There is no one "ENDA"-there is the original version of the bill which includes protection for gender identity and expression, and there is a stripped-down version which excludes gender identity/expression as well as other provisions important for the protection of lesbian and gay workers. An ENDA which fails to provide protection for gender identity and expression not only fails to protect transgender workers, it does not fully protect individuals who are lesbian or gay. At this stage, presentation of a non-inclusive ENDA is bad civil rights strategy that will do grievous harm to state and local legislative efforts that have been producing significant and comprehensive results.
Over the last 15 years, 13 states and the District of Columbia have passed laws that protect people against various forms of discrimination based upon both sexual orientation and gender identity/expression. Eight states currently ban discrimination based upon sexual orientation only. So, 13 of the 21, or 62 %, of states that prohibit sexual orientation discrimination also prohibit gender identity/expression discrimination. Additionally, nearly 100 municipalities in the 30 states without nondiscrimination laws have their own local nondiscrimination ordinances. According to the Transgender Law and Policy Institute, 92 of these municipalities prohibit discrimination based upon gender identity and expression. (The National Gay and Lesbian Task Force is currently compiling an in-depth analysis that will be provided to our elected officials and communities.)
In the face of this ongoing progress, introduction of federal legislation-by the consistently-progressive Democrat who is San Francisco's Representative as well as the first woman to be elected Speaker of the House and Representative Barney Frank, the powerful and openly-gay champion of civil rights legislation-that intentionally excludes protection for gender identity and expression would be a devastating blow to on-going efforts to advance comprehensive civil rights legislation. It has, in fact, already begun to have that negative affect: word has reached the National Center for Lesbian Rights that a Florida legislator preparing to introduce an anti-discrimination ordinance which included gender identity and expression removed these provisions after learning that House Democratic leadership had weakened ENDA and stripped the bill of gender identity/expression protections, reasoning that "If it's good enough for Barney Frank, it's good enough for me."
The physician's guiding principle is to first do no harm. This must also become a guiding principal for our political leaders and legislators. As demonstrated by the statistics above, in the last decade a significant degree of the authority that had previously been exercised solely at the federal level has come to be shared by legislators at the state and local level. Any new federal legislation must take account of this changed landscape and build upon the progress made by the states and localities.
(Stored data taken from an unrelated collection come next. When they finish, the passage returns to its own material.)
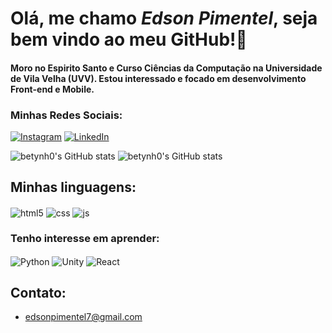 # Olá, me chamo _*Edson Pimentel*_, seja bem vindo ao meu GitHub!👋

#### Moro no Espirito Santo e Curso Ciências da Computação na Universidade de Vila Velha (UVV). Estou interessado e focado em desenvolvimento Front-end e Mobile. 

### Minhas Redes Sociais:
[![Instagram](https://img.shields.io/badge/Instagram-E4405F?style=for-the-badge&logo=instagram&logoColor=white)](https://www.instagram.com/betynh07/)
[![LinkedIn](https://img.shields.io/badge/LinkedIn-0077B5?style=for-the-badge&logo=linkedin&logoColor=white)](https://www.linkedin.com/in/edson-pimentel/)


![betynh0's GitHub stats](https://github-readme-stats.vercel.app/api?username=betynh0&theme=blue-green)
![betynh0's GitHub stats](https://github-readme-stats.vercel.app/api/top-langs/?username=betynh0&theme=blue-green)


## Minhas linguagens:

<div style="display: inline_block">
  <img align="center" alt="html5" src="https://img.shields.io/badge/HTML5-E34F26?style=for-the-badge&logo=html5&logoColor=white" />
  <img align="center" alt="css" src="https://img.shields.io/badge/CSS3-1572B6?style=for-the-badge&logo=css3&logoColor=white" />
  <img align="center" alt="js" src="https://img.shields.io/badge/JavaScript-F7DF1E?style=for-the-badge&logo=javascript&logoColor=black" />
  </div>
  
  ### Tenho interesse em aprender:
<div style="display: inline_block">
  <img align="center" alt="Python" src="https://img.shields.io/badge/Python-14354C?style=for-the-badge&logo=python&logoColor=white" />
  <img align="center" alt="Unity" src="https://img.shields.io/badge/Unity-100000?style=for-the-badge&logo=unity&logoColor=white" />
  <img align="center" alt="React" src="https://img.shields.io/badge/React-20232A?style=for-the-badge&logo=react&logoColor=61DAFB" />
  </div>

## Contato:
- edsonpimentel7@gmail.com
<!---
betynh0/betynh0 is a ✨ special ✨ repository because its `README.md` (this file) appears on your GitHub profile.
You can click the Preview link to take a look at your changes.
--->
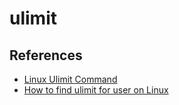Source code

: # ulimit

## References

- [Linux Ulimit Command](https://linuxhint.com/linux_ulimit_command/)
- [How to find ulimit for user on Linux](https://www.cyberciti.biz/faq/how-to-find-ulimit-for-user-on-linux/)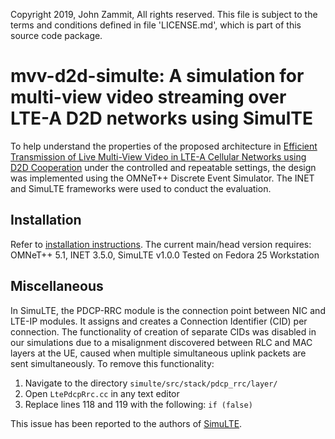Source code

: Copyright 2019, John Zammit, All rights reserved.
This file is subject to the terms and conditions defined in
file 'LICENSE.md', which is part of this source code package.

# mvv-d2d-simulte: A simulation for multi-view video streaming over LTE-A D2D networks using SimulTE
To help understand the properties of the proposed architecture in [Efficient Transmission of Live
Multi-View Video in LTE-A Cellular Networks using D2D Cooperation](https://ieeexplore.ieee.org/document/9140665)
under the controlled and repeatable settings, the design was implemented using the OMNeT++ Discrete Event
Simulator. The INET and SimuLTE frameworks were used to conduct the evaluation.

## Installation
Refer to [installation instructions](./INSTALL.md).
The current main/head version requires:
OMNeT++ 5.1, INET 3.5.0, SimuLTE v1.0.0
Tested on Fedora 25 Workstation

## Miscellaneous
In SimuLTE, the PDCP-RRC module is the connection point between NIC and LTE-IP modules. 
It assigns and creates a Connection Identifier (CID) per connection. The functionality 
of creation of separate CIDs was disabled in our simulations due to a misalignment 
discovered between RLC and MAC layers at the UE, caused when multiple simultaneous 
uplink packets are sent simultaneously. To remove this functionality:

1. Navigate to the directory `simulte/src/stack/pdcp_rrc/layer/`
2. Open `LtePdcpRrc.cc` in any text editor
3. Replace lines 118 and 119 with the following: `if (false)`

This issue has been reported to the authors of [SimuLTE](https://github.com/inet-framework/simulte).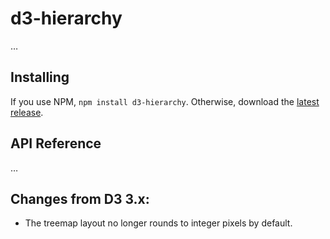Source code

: # d3-hierarchy

…

## Installing

If you use NPM, `npm install d3-hierarchy`. Otherwise, download the [latest release](https://github.com/d3/d3-hierarchy/releases/latest).

## API Reference

…

## Changes from D3 3.x:

* The treemap layout no longer rounds to integer pixels by default.
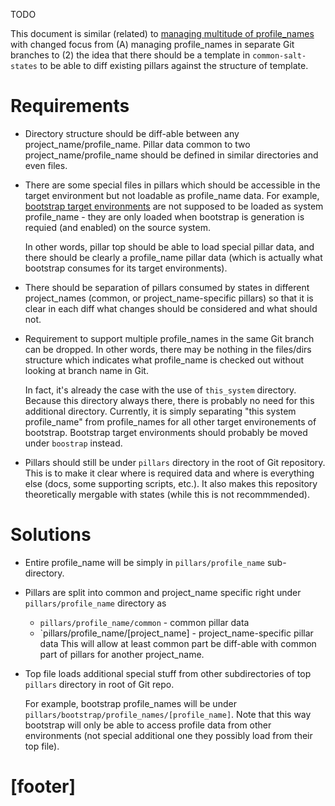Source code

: TODO

This document is similar (related) to [managing multitude of profile_names][1]
with changed focus from (A) managing profile_names in separate Git branches to
(2) the idea that there should be a template in `common-salt-states` to
be able to diff existing pillars against the structure of template.

# Requirements #

*   Directory structure should be diff-able between any project_name/profile_name.
    Pillar data common to two project_name/profile_name should be defined in similar
    directories and even files.

*   There are some special files in pillars which should be accessible
    in the target environment but not loadable as profile_name data.
    For example, [bootstrap target environments][2] are not supposed to be
    loaded as system profile_name - they are only loaded when bootstrap is
    generation is requied (and enabled) on the source system.

    In other words, pillar top should be able to load special pillar
    data, and there should be clearly a profile_name pillar data (which is
    actually what bootstrap consumes for its target environments).

*   There should be separation of pillars consumed by states
    in different project_names (common, or project_name-specific pillars) so
    that it is clear in each diff what changes should be considered
    and what should not.

*   Requirement to support multiple profile_names in the same Git branch
    can be dropped. In other words, there may be nothing in the
    files/dirs structure which indicates what profile_name is checked out
    without looking at branch name in Git.

    In fact, it's already the case with the use of `this_system`
    directory. Because this directory always there, there is probably
    no need for this additional directory. Currently, it is simply
    separating "this system profile_name" from profile_names for all other
    target environements of bootstrap. Bootstrap target environments
    should probably be moved under `boostrap` instead.

*   Pillars should still be under `pillars` directory in the root of
    Git repository. This is to make it clear where is required data
    and where is everything else (docs, some supporting scripts, etc.).
    It also makes this repository theoretically mergable with states
    (while this is not recommmended).

# Solutions #

*   Entire profile_name will be simply in `pillars/profile_name` sub-directory.

*   Pillars are split into common and project_name specific right under
    `pillars/profile_name` directory as
    *   `pillars/profile_name/common` - common pillar data
    *   `pillars/profile_name/[project_name] - project_name-specific pillar data
    This will allow at least common part be diff-able with common
    part of pillars for another project_name.

*   Top file loads additional special stuff from other subdirectories
    of top `pillars` directory in root of Git repo.

    For example, bootstrap profile_names will be under
    `pillars/bootstrap/profile_names/[profile_name]`.
    Note that this way bootstrap will only be able to access profile
    data from other environments (not special additional one they
    possibly load from their top file).

# [footer] #

[1]: docs/todo/managing_multitude_of_profile_names.md
[2]: docs/bootstrap.md

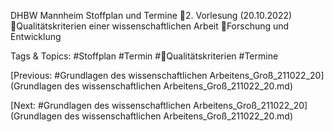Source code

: DHBW Mannheim
Stoffplan und Termine
2. Vorlesung (20.10.2022)
Qualitätskriterien einer wissenschaftlichen Arbeit
Forschung und Entwicklung

   Tags & Topics:
   #Stoffplan
   #Termin
   #Qualitätskriterien
   #Termine

[Previous: #Grundlagen des wissenschaftlichen Arbeitens_Groß_211022_20](Grundlagen des wissenschaftlichen Arbeitens_Groß_211022_20.md)

[Next: #Grundlagen des wissenschaftlichen Arbeitens_Groß_211022_20](Grundlagen des wissenschaftlichen Arbeitens_Groß_211022_20.md)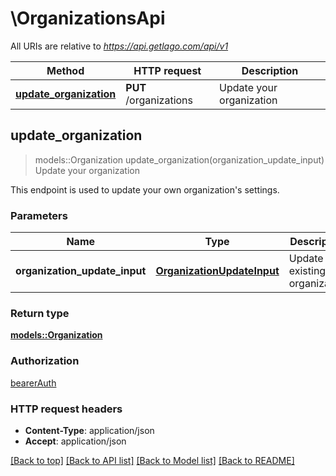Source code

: # \OrganizationsApi

All URIs are relative to *https://api.getlago.com/api/v1*

Method | HTTP request | Description
------------- | ------------- | -------------
[**update_organization**](OrganizationsApi.md#update_organization) | **PUT** /organizations | Update your organization



## update_organization

> models::Organization update_organization(organization_update_input)
Update your organization

This endpoint is used to update your own organization's settings.

### Parameters


Name | Type | Description  | Required | Notes
------------- | ------------- | ------------- | ------------- | -------------
**organization_update_input** | [**OrganizationUpdateInput**](OrganizationUpdateInput.md) | Update an existing organization | [required] |

### Return type

[**models::Organization**](Organization.md)

### Authorization

[bearerAuth](../README.md#bearerAuth)

### HTTP request headers

- **Content-Type**: application/json
- **Accept**: application/json

[[Back to top]](#) [[Back to API list]](../README.md#documentation-for-api-endpoints) [[Back to Model list]](../README.md#documentation-for-models) [[Back to README]](../README.md)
During her historic keynote address at the 1976 Democratic Convention in New York, the great Congresswoman Barbara Jordan noted that previously unimaginable social change had led to her, an African-American woman, addressing the Convention. The Congresswoman reminded those listening that:
"We are a party of innovation. We do not reject our traditions, but we are willing to adapt to changing circumstances, when change we must. We are willing to suffer the discomfort of change in order to achieve a better future... And now we must look to the future. Let us heed the voice of the people and recognize their common sense. If we do not, we not only blaspheme our political heritage, we ignore the common ties that bind all Americans."
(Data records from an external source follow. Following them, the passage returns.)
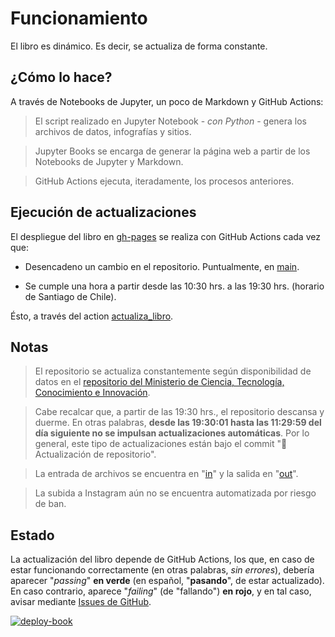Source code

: # Funcionamiento

El libro es dinámico. Es decir, se actualiza de forma constante.

## ¿Cómo lo hace?

A través de Notebooks de Jupyter, un poco de Markdown y GitHub Actions:

> El script realizado en Jupyter Notebook - *con Python* - genera los archivos de datos, infografías y sitios.

> Jupyter Books se encarga de generar la página web a partir de los Notebooks de Jupyter y Markdown.

> GitHub Actions ejecuta, iteradamente, los procesos anteriores.

## Ejecución de actualizaciones

El despliegue del libro en [gh-pages](https://github.com/pandemiaventana/pandemiaventana/tree/gh-pages) se realiza con GitHub Actions cada vez que:

- Desencadeno un cambio en el repositorio. Puntualmente, en [main](https://github.com/pandemiaventana/pandemiaventana).

- Se cumple una hora a partir desde las 10:30 hrs. a las 19:30 hrs. (horario de Santiago de Chile).

Ésto, a través del action [actualiza_libro](https://github.com/pandemiaventana/pandemiaventana/actions/workflows/book.yml).

## Notas

> El repositorio se actualiza constantemente según disponibilidad de datos en el [repositorio del Ministerio de Ciencia, Tecnología, Conocimiento e Innovación](https://github.com/MinCiencia/Datos-COVID19). 

> Cabe recalcar que, a partir de las 19:30 hrs., el repositorio descansa y duerme. En otras palabras, **desde las 19:30:01 hasta las 11:29:59 del día siguiente no se impulsan actualizaciones automáticas**. Por lo general, este tipo de actualizaciones están bajo el commit "🤖 Actualización de repositorio".

> La entrada de archivos se encuentra en "[in](https://github.com/pandemiaventana/pandemiaventana/tree/main/in)" y la salida en "[out](https://github.com/pandemiaventana/pandemiaventana/tree/main/out)".

> La subida a Instagram aún no se encuentra automatizada por riesgo de ban.

## Estado

La actualización del libro depende de GitHub Actions, los que, en caso de estar funcionando correctamente (en otras palabras, *sin errores*), debería aparecer "*passing*" **en verde** (en español, "**pasando**", de estar actualizado). En caso contrario, aparece "*failing*" (de "fallando") **en rojo**, y en tal caso, avisar mediante [Issues de GitHub](https://github.com/pandemiaventana/pandemiaventana/issues/new).

[![deploy-book](https://github.com/pandemiaventana/pandemiaventana/actions/workflows/book.yml/badge.svg)](https://github.com/pandemiaventana/pandemiaventana/actions/workflows/book.yml)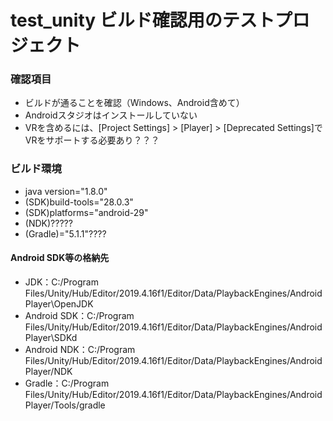 # test_unity ビルド確認用のテストプロジェクト

### 確認項目
- ビルドが通ることを確認（Windows、Android含めて）
- Androidスタジオはインストールしていない
- VRを含めるには、[Project Settings] > [Player] > [Deprecated Settings]でVRをサポートする必要あり？？？

### ビルド環境
- java version="1.8.0"
- (SDK)build-tools="28.0.3"
- (SDK)platforms="android-29"
- (NDK)?????
- (Gradle)="5.1.1"????

#### Android SDK等の格納先
- JDK：C:/Program Files/Unity/Hub/Editor/2019.4.16f1/Editor/Data/PlaybackEngines/AndroidPlayer\OpenJDK
- Android SDK：C:/Program Files/Unity/Hub/Editor/2019.4.16f1/Editor/Data/PlaybackEngines/AndroidPlayer\SDKd 
- Android NDK：C:/Program Files/Unity/Hub/Editor/2019.4.16f1/Editor/Data/PlaybackEngines/AndroidPlayer/NDK
- Gradle：C:/Program Files/Unity/Hub/Editor/2019.4.16f1/Editor/Data/PlaybackEngines/AndroidPlayer/Tools/gradle

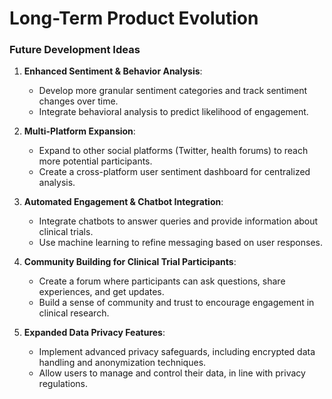 # Long-Term Product Evolution

### Future Development Ideas

1. **Enhanced Sentiment & Behavior Analysis**:
   - Develop more granular sentiment categories and track sentiment changes over time.
   - Integrate behavioral analysis to predict likelihood of engagement.

2. **Multi-Platform Expansion**:
   - Expand to other social platforms (Twitter, health forums) to reach more potential participants.
   - Create a cross-platform user sentiment dashboard for centralized analysis.

3. **Automated Engagement & Chatbot Integration**:
   - Integrate chatbots to answer queries and provide information about clinical trials.
   - Use machine learning to refine messaging based on user responses.

4. **Community Building for Clinical Trial Participants**:
   - Create a forum where participants can ask questions, share experiences, and get updates.
   - Build a sense of community and trust to encourage engagement in clinical research.

5. **Expanded Data Privacy Features**:
   - Implement advanced privacy safeguards, including encrypted data handling and anonymization techniques.
   - Allow users to manage and control their data, in line with privacy regulations.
In response to the possibility of an ENDA that fails to protect people based upon gender identity and expression, over 300 national, state and local LGBT organizations formed a coalition to fight for a fully-inclusive ENDA. Alice is one of these organizations. Lambda Legal and NCLR, the lawyers who together have won every significant legal victory lesbians and gay men have achieved, are leaders in this coalition. After analyzing the "sexual-orientation only" ENDA currently being considered, both legal organizations concluded that the bill is bad legislation. Their in-depth analyses have been distributed to legislators and are posted on their websites. Please read them.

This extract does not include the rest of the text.